Née branche parmi les branches encore tendres d'un jeune châtaignier sauvage, je ne savais pas que le sort en était jeté, mon destin définitivement scellé. J'étais désignée pour devenir un chèque en bois. 

Notre tronc était né par hasard dans la longue haie qui entourait le grand pré d'herbe grasse où broutait la jument rousse de Tonton Théophile. Nous le connaissions bien Tonton Théophile. Quand il était tout petit, il parait que la foudre était tombée à ses pieds un soir d'orage et que c'est pour cela qu'il avaient les jambes courtes, atrophiées bien que fortement musclées, et marchait les pieds en dedans.
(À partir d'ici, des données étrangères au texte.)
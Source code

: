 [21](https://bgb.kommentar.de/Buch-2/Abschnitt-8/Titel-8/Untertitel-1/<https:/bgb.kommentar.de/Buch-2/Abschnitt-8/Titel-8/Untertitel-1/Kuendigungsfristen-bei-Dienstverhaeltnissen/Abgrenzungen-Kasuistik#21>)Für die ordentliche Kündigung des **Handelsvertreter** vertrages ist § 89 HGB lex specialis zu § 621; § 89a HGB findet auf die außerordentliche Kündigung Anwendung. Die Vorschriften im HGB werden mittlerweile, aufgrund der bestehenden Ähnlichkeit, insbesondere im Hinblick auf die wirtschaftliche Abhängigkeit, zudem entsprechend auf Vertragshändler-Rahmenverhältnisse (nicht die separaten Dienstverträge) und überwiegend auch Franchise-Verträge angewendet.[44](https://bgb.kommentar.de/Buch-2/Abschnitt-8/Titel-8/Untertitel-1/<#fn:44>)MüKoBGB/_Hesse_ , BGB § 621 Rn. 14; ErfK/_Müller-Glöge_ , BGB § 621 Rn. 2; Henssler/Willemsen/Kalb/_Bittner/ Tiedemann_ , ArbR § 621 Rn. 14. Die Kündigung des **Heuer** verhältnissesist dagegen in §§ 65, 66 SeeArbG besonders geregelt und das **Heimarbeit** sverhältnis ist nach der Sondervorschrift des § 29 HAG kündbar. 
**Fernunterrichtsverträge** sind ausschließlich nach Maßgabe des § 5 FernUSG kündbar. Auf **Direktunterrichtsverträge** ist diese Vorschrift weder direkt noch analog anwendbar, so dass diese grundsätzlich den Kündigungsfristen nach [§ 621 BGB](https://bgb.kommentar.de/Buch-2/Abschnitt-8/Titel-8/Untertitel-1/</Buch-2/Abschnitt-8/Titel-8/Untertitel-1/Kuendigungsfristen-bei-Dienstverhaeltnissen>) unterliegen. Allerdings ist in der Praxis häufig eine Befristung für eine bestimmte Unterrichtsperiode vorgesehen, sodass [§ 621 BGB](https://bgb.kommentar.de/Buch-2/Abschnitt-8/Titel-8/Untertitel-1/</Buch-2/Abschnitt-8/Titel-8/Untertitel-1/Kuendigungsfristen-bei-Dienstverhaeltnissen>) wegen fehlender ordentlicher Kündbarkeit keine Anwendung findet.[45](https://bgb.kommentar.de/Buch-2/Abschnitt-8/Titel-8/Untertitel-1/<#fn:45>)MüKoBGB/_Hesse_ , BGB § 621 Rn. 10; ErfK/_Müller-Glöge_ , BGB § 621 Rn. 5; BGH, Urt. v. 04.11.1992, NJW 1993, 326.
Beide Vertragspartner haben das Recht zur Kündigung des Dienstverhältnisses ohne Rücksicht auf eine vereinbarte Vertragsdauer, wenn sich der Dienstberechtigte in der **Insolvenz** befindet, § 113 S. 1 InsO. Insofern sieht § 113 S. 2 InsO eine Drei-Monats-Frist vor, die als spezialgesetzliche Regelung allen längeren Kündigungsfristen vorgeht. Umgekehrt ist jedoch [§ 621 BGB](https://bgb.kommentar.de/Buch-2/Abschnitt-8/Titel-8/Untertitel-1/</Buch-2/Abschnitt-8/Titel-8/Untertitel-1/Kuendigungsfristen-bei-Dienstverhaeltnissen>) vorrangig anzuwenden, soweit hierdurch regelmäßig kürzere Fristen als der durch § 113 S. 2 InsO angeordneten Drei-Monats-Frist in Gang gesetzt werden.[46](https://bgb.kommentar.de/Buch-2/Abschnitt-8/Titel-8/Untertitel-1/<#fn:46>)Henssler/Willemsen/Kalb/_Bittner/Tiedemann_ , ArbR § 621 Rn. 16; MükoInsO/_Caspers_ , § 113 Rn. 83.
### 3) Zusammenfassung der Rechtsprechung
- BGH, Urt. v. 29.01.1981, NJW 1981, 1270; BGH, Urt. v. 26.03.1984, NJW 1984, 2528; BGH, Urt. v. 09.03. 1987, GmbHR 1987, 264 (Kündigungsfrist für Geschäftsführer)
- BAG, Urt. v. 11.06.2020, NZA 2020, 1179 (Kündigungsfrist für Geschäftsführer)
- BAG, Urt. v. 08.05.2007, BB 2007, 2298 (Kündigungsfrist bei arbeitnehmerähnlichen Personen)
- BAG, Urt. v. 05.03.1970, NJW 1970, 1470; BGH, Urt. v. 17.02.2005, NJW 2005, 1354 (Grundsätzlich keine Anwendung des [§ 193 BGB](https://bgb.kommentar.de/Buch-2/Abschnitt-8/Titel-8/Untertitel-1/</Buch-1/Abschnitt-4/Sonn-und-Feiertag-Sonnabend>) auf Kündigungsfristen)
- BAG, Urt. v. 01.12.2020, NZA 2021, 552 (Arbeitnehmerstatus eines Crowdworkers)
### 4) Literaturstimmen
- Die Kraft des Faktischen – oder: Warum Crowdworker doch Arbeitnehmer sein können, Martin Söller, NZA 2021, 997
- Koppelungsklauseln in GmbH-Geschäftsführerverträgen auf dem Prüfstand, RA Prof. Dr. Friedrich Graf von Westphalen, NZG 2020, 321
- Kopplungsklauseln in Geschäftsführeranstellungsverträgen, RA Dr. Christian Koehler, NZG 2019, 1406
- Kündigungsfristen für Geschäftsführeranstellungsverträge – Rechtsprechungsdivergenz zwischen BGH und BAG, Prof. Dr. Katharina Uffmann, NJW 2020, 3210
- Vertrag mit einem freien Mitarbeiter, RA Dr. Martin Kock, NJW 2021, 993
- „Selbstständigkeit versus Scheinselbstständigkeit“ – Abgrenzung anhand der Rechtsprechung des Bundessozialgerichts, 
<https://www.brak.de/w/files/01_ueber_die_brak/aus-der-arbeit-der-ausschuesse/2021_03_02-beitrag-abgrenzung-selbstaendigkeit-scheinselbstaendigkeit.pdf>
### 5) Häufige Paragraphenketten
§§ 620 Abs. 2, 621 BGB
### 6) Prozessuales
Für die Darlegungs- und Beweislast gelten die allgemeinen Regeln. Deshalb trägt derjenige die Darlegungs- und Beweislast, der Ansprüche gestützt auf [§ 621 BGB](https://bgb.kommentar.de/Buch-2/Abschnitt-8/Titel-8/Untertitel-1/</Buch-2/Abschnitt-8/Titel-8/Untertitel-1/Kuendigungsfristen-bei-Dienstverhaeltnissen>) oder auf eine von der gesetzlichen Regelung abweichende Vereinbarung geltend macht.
Nous le voyions venir tous les jours, de son pas chaotique, rendre visite à sa petite jument rousse. Il était sympathique le tonton. Il chantait toujours une chanson rigolote, quelque chose comme "Il était un petit homme, qui s'appelait Guillery, toto carabo titi carabi. Il  partit à la chasse, à la chasse aux perdrix, toto carabo, titi carabi. Il monti dans un arbre per vouère ses chiens couri carabi, mais la branche rompi et Guillery tombi carabi, toto carabo, titi carabi....."

Quelquefois il n'était pas au rendez-vous.  N'étant pas marié à cause de son infirmité, il prenait de temps de temps sa moto pour aller à la ville  dans une maison spéciale pour "tremper son pinceau", disait-on à la ferme d'un air entendu, l'oeil égrillard pour les hommes, pudiquement baissé pour les femmes, la mémé, matriarche hiératique, impassible sous sa coiffe blanche.
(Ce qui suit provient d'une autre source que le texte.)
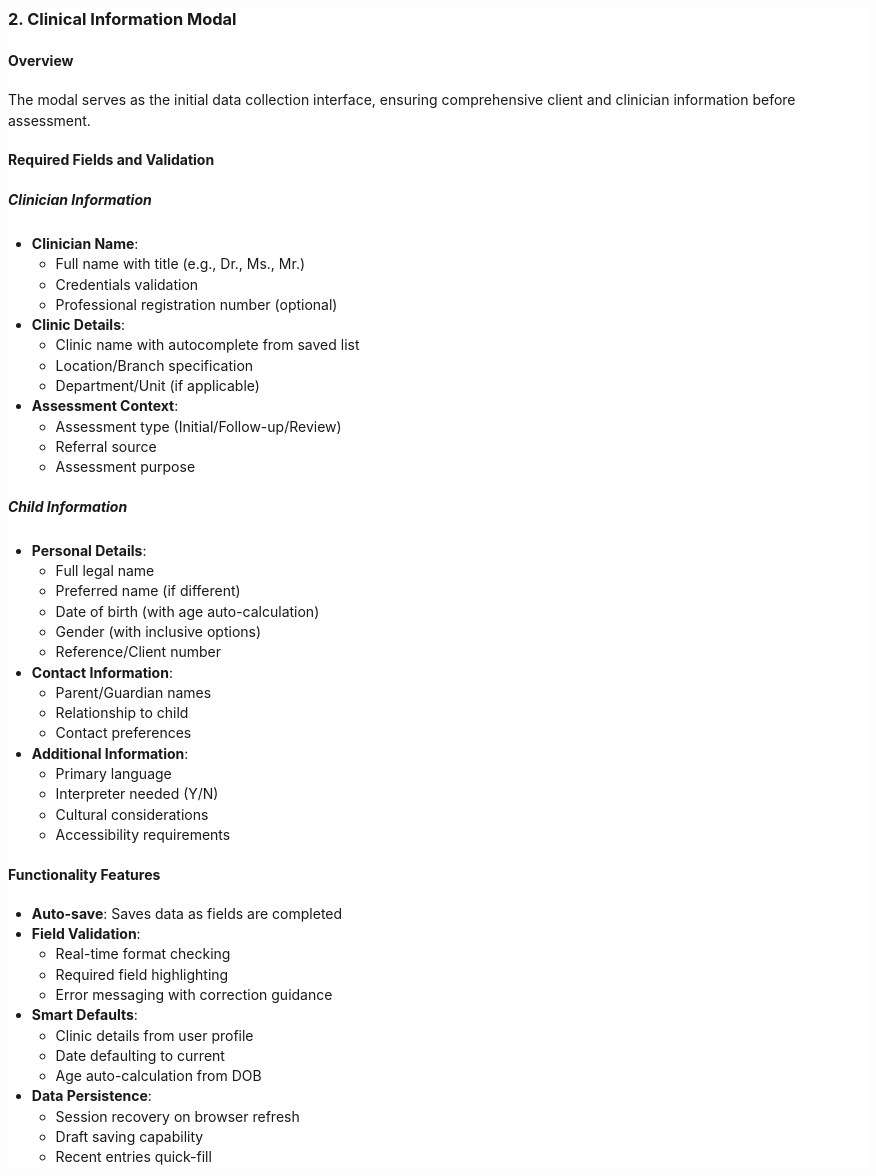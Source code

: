 ### 2. Clinical Information Modal

#### Overview

The modal serves as the initial data collection interface, ensuring comprehensive client and clinician information before assessment.

#### Required Fields and Validation

##### Clinician Information

- **Clinician Name**:
  - Full name with title (e.g., Dr., Ms., Mr.)
  - Credentials validation
  - Professional registration number (optional)
- **Clinic Details**:
  - Clinic name with autocomplete from saved list
  - Location/Branch specification
  - Department/Unit (if applicable)
- **Assessment Context**:
  - Assessment type (Initial/Follow-up/Review)
  - Referral source
  - Assessment purpose

##### Child Information

- **Personal Details**:
  - Full legal name
  - Preferred name (if different)
  - Date of birth (with age auto-calculation)
  - Gender (with inclusive options)
  - Reference/Client number
- **Contact Information**:
  - Parent/Guardian names
  - Relationship to child
  - Contact preferences
- **Additional Information**:
  - Primary language
  - Interpreter needed (Y/N)
  - Cultural considerations
  - Accessibility requirements

#### Functionality Features

- **Auto-save**: Saves data as fields are completed
- **Field Validation**:
  - Real-time format checking
  - Required field highlighting
  - Error messaging with correction guidance
- **Smart Defaults**:
  - Clinic details from user profile
  - Date defaulting to current
  - Age auto-calculation from DOB
- **Data Persistence**:
  - Session recovery on browser refresh
  - Draft saving capability
  - Recent entries quick-fill
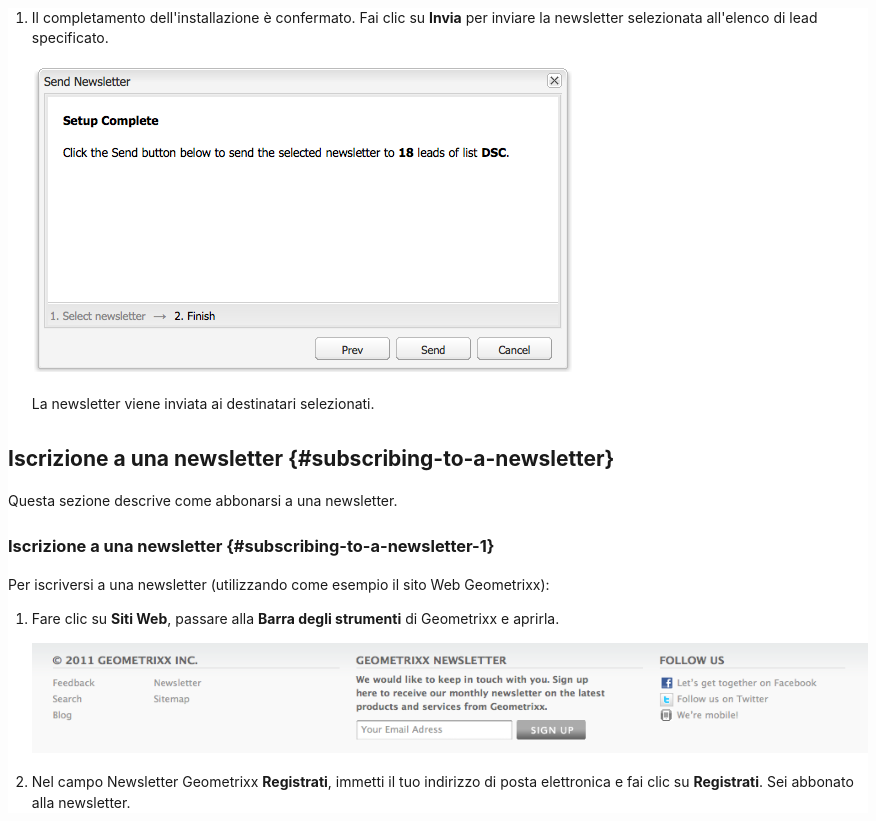 1. Il completamento dell&#39;installazione è confermato. Fai clic su **Invia** per inviare la newsletter selezionata all&#39;elenco di lead specificato.

   ![Invia conferma](assets/mcm_newslettersenddialog_confirmation.png)

   La newsletter viene inviata ai destinatari selezionati.

## Iscrizione a una newsletter {#subscribing-to-a-newsletter}

Questa sezione descrive come abbonarsi a una newsletter.

### Iscrizione a una newsletter {#subscribing-to-a-newsletter-1}

Per iscriversi a una newsletter (utilizzando come esempio il sito Web Geometrixx):

1. Fare clic su **Siti Web**, passare alla **Barra degli strumenti** di Geometrixx e aprirla.

   ![Esempio di abbonamento](assets/chlimage_1-121.png)

1. Nel campo Newsletter Geometrixx **Registrati**, immetti il tuo indirizzo di posta elettronica e fai clic su **Registrati**. Sei abbonato alla newsletter.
Un matin, il est venu vers moi, l'air décidé. Me fixant de son oeil bleu, il sortit de sa poche le fameux  Pradel, compagnon fidèle de tout bon paysan vendéen qui se respecte et, d'un geste assuré, me saisit par le haut et me trancha tout net, m'arrachant à la compagnie de mes consoeurs inquiètes.

Après avoir arasé les quelques noeuds qui ornaient ma peau brune, il me trancha pour ne garder qu'une trentaine de centimètres de ma partie la plus charnue et me mit dans sa poche me laissant là en compagnie du Pradel qu'il avait  replié après l'avoir soigneusement essuyé au tissu de son pantalon

Il monta alors sur sa moto et nous partîmes ainsi vers ce qui était mon destin. Il était écrit que celui-ci s'accomplirait chez le boulanger du bourg. D'un geste assuré, ce dernier me coupa en deux dans le sens de la longueur et du coup, je me suis retrouvée avec une soeur, ou plutôt demi-soeur jumelle, mais pas pour longtemps. Il perça un trou avec une vrille près de l'une des deux extrémités de ma jumelle, y introduisit un bout de grosse ficelle, fit un noeud et l'accrocha à un piton fixé à un mur où il y avait déjà toute une rangée de pitons portant d'autres jumelles. Auparavant, sous l'oeil attentif de Tonton Théophile, il avait gravé les initiales du  nom de celui-ci sur ma peau brune et celle de ma jumelle.



Tonton, la moto, le Pradel et moi repartîmes vers la ferme familiale. Je ne devais revoir ma jumelle que deux fois par mois lorsque le cousin Michaud allait au bourg à bicyclette pour acheter quelques kilos de ces grosses miches, si grosses qu'il est difficile d'en couper des tranches bien nettes avec les Pradel's à la lame un peu trop courte. Seul y parvient parfaitement, dit-on,  celui qui a mérité son pain quotidien par  le travail.

Je retrouve donc deux fois par mois ma jumelle. Le boulanger, sous l'oeil vigilant du cousin Michaud, nous pose côte à côte sur sa grosse table et, à l'aide d'un couteau, fait sur nous, simultanément et à angle droit, une ou plusieurs entailles selon la quantité de pain demandée. Ces encoches identiques constituent le témoin parfait de la transaction.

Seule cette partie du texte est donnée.